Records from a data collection
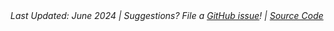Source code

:<center><em>Last Updated: June 2024 | Suggestions? File a <a href="https://github.com/samanthacsik/strava-dashboard/issues" target="_blank">GitHub issue</a>! | <a href="https://github.com/samanthacsik/strava-dashboard" target="_blank">Source Code <i class="fa-brands fa-github"></i></a></em></center>



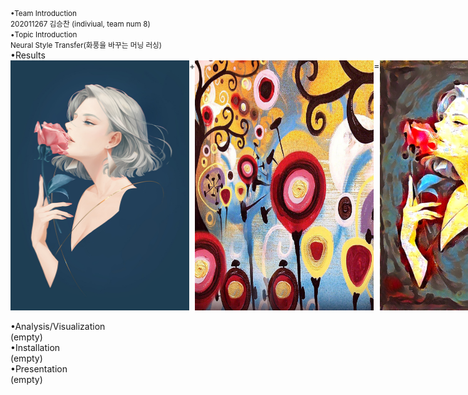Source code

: <small>
•Team Introduction<br>
202011267 김승찬 (indiviual, team num 8)<br>
•Topic Introduction<br>
Neural Style Transfer(화풍을 바꾸는 머닝 러싱)<br>
</small>
•Results<br>
<div style="display:flex;">
  <img src="/output/combined_a01_candy height 50~1200/a01.jpg"  width="286" height="400"/>
  +
  <img src="/output/combined_a01_candy height 50~1200/candy.jpg"  width="286" height="400"/>
  =
  <img src="/output/combined_a01_candy height 50~1200/a01_candy_o_lbfgs_i_content_h_1200_m_vgg19_cw_100000.0_sw_30000.0_tv_1.0.jpg"  width="286" height="400"/>
</div>
<br>
•Analysis/Visualization<br>
(empty)<br>
•Installation<br>
(empty)<br>
•Presentation<br>
(empty)<br>
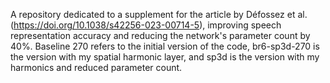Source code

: 
A repository dedicated to a supplement for the article by Défossez et al. (https://doi.org/10.1038/s42256-023-00714-5), improving speech representation accuracy and reducing the network's parameter count by 40%. Baseline 270 refers to the initial version of the code, br6-sp3d-270 is the version with my spatial harmonic layer, and sp3d is the version with my harmonics and reduced parameter count.
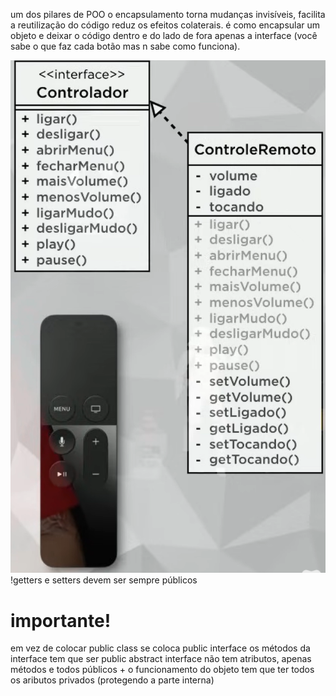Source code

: um dos pilares de POO o encapsulamento torna mudanças invisíveis, facilita a reutilização do código
reduz os efeitos colaterais. é como encapsular um objeto e deixar o código dentro e do lado de fora apenas a interface
(você sabe o que faz cada botão mas n sabe como funciona).


![img.png](img.png) !getters e setters devem ser sempre públicos


# importante!
em vez de colocar public class se coloca public interface
os métodos da interface tem que ser public abstract
interface não tem atributos, apenas métodos e todos públicos +
o funcionamento do objeto tem que ter todos os aributos privados (protegendo a parte interna)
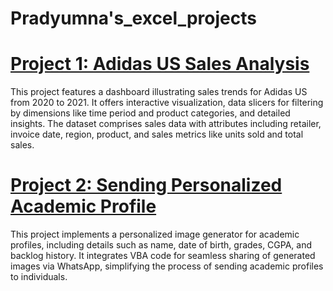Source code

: # Pradyumna's_excel_projects

# [Project 1: Adidas US Sales Analysis](https://github.com/pradyumna-burly/adidas_US_sales_analysis)

This project features a dashboard illustrating sales trends for Adidas US from 2020 to 2021. It offers interactive visualization, data slicers for filtering by dimensions like time period and product categories, and detailed insights. The dataset comprises sales data with attributes including retailer, invoice date, region, product, and sales metrics like units sold and total sales.

# [Project 2: Sending Personalized Academic Profile](https://github.com/pradyumna-burly/sending_personalized_academic_profile)

This project implements a personalized image generator for academic profiles, including details such as name, date of birth, grades, CGPA, and backlog history. It integrates VBA code for seamless sharing of generated images via WhatsApp, simplifying the process of sending academic profiles to individuals.

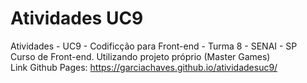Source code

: # Atividades UC9
Atividades - UC9 - Codificção para Front-end - Turma 8 - SENAI - SP  
Curso de Front-end.
Utilizando projeto próprio (Master Games)  
Link Github Pages: 
https://garciachaves.github.io/atividadesuc9/
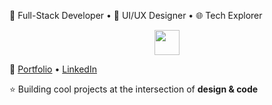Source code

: 🚀 Full-Stack Developer • 🎨 UI/UX Designer • 🌐 Tech Explorer  
<p align="center">
  <img src="https://skillicons.dev/icons?i=next,react,js,ts,html,css,tailwind,figma,wordpress,git,github,bash,postman,graphql,nodejs,netlify,vercel" width="40" />
</p>

🔗 [Portfolio](https://mdkamran.vercel.app/) • [LinkedIn](https://www.linkedin.com/in/md-kamran-247154246/)  

⭐ Building cool projects at the intersection of **design & code**  

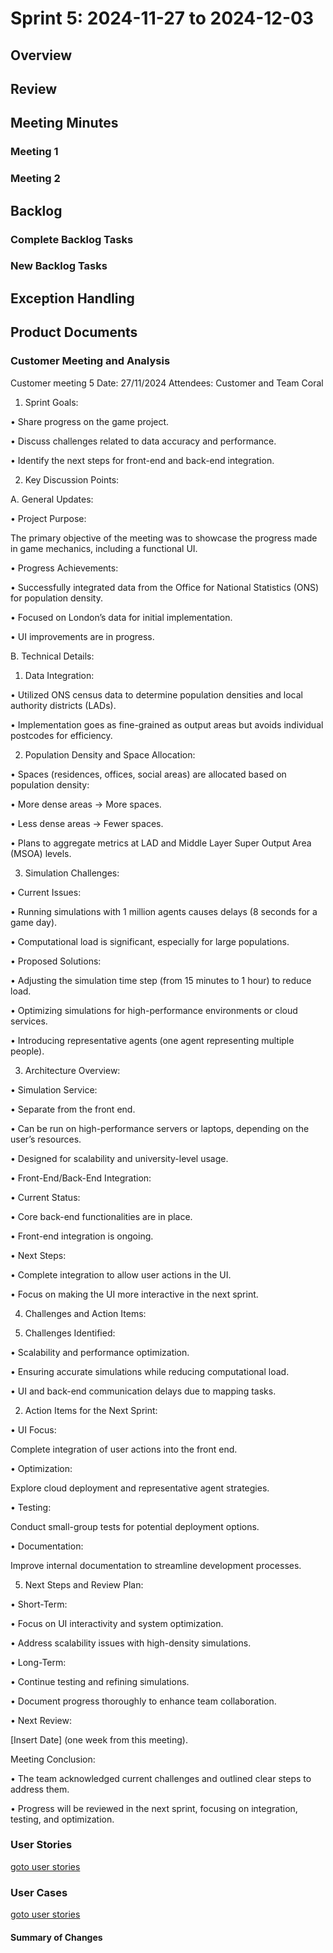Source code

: # Sprint 5: 2024-11-27 to 2024-12-03

## Overview

## Review

## Meeting Minutes

### Meeting 1

### Meeting 2

## Backlog

### Complete Backlog Tasks

### New Backlog Tasks

## Exception Handling

## Product Documents

### Customer Meeting and Analysis
Customer meeting 5
Date: 27/11/2024
Attendees: Customer and Team Coral




 1. Sprint Goals:



• Share progress on the game project.

• Discuss challenges related to data accuracy and performance.

• Identify the next steps for front-end and back-end integration.



2. Key Discussion Points:



A. General Updates:



• Project Purpose:

The primary objective of the meeting was to showcase the progress made in game mechanics, including a functional UI.

• Progress Achievements:

• Successfully integrated data from the Office for National Statistics (ONS) for population density.

• Focused on London’s data for initial implementation.

• UI improvements are in progress.



B. Technical Details:



1. Data Integration:

• Utilized ONS census data to determine population densities and local authority districts (LADs).

• Implementation goes as fine-grained as output areas but avoids individual postcodes for efficiency.

2. Population Density and Space Allocation:

• Spaces (residences, offices, social areas) are allocated based on population density:

• More dense areas → More spaces.

• Less dense areas → Fewer spaces.

• Plans to aggregate metrics at LAD and Middle Layer Super Output Area (MSOA) levels.

3. Simulation Challenges:

• Current Issues:

• Running simulations with 1 million agents causes delays (8 seconds for a game day).

• Computational load is significant, especially for large populations.

• Proposed Solutions:

• Adjusting the simulation time step (from 15 minutes to 1 hour) to reduce load.

• Optimizing simulations for high-performance environments or cloud services.

• Introducing representative agents (one agent representing multiple people).



3. Architecture Overview:



• Simulation Service:

• Separate from the front end.

• Can be run on high-performance servers or laptops, depending on the user’s resources.

• Designed for scalability and university-level usage.

• Front-End/Back-End Integration:

• Current Status:

• Core back-end functionalities are in place.

• Front-end integration is ongoing.

• Next Steps:

• Complete integration to allow user actions in the UI.

• Focus on making the UI more interactive in the next sprint.



4. Challenges and Action Items:



1. Challenges Identified:

• Scalability and performance optimization.

• Ensuring accurate simulations while reducing computational load.

• UI and back-end communication delays due to mapping tasks.

2. Action Items for the Next Sprint:

• UI Focus:

Complete integration of user actions into the front end.

• Optimization:

Explore cloud deployment and representative agent strategies.

• Testing:

Conduct small-group tests for potential deployment options.

• Documentation:

Improve internal documentation to streamline development processes.



5. Next Steps and Review Plan:



• Short-Term:

• Focus on UI interactivity and system optimization.

• Address scalability issues with high-density simulations.

• Long-Term:

• Continue testing and refining simulations.

• Document progress thoroughly to enhance team collaboration.

• Next Review:

[Insert Date] (one week from this meeting).



Meeting Conclusion:



• The team acknowledged current challenges and outlined clear steps to address them.

• Progress will be reviewed in the next sprint, focusing on integration, testing, and optimization.



### User Stories

[goto user stories](https://github.com/CoralCoralCoralCoral/documentation/blob/Use-Cases/sprints/sprint_5/user_stories.md)


### User Cases

[goto user stories](https://github.com/CoralCoralCoralCoral/documentation/blob/Use-Cases/sprints/sprint_5/use_cases.md)

#### Summary of Changes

> [AIM OF THE TASK] What number of lines in the records hold the word "center"? Reply with that number alone.

> [FINAL ANSWER] 2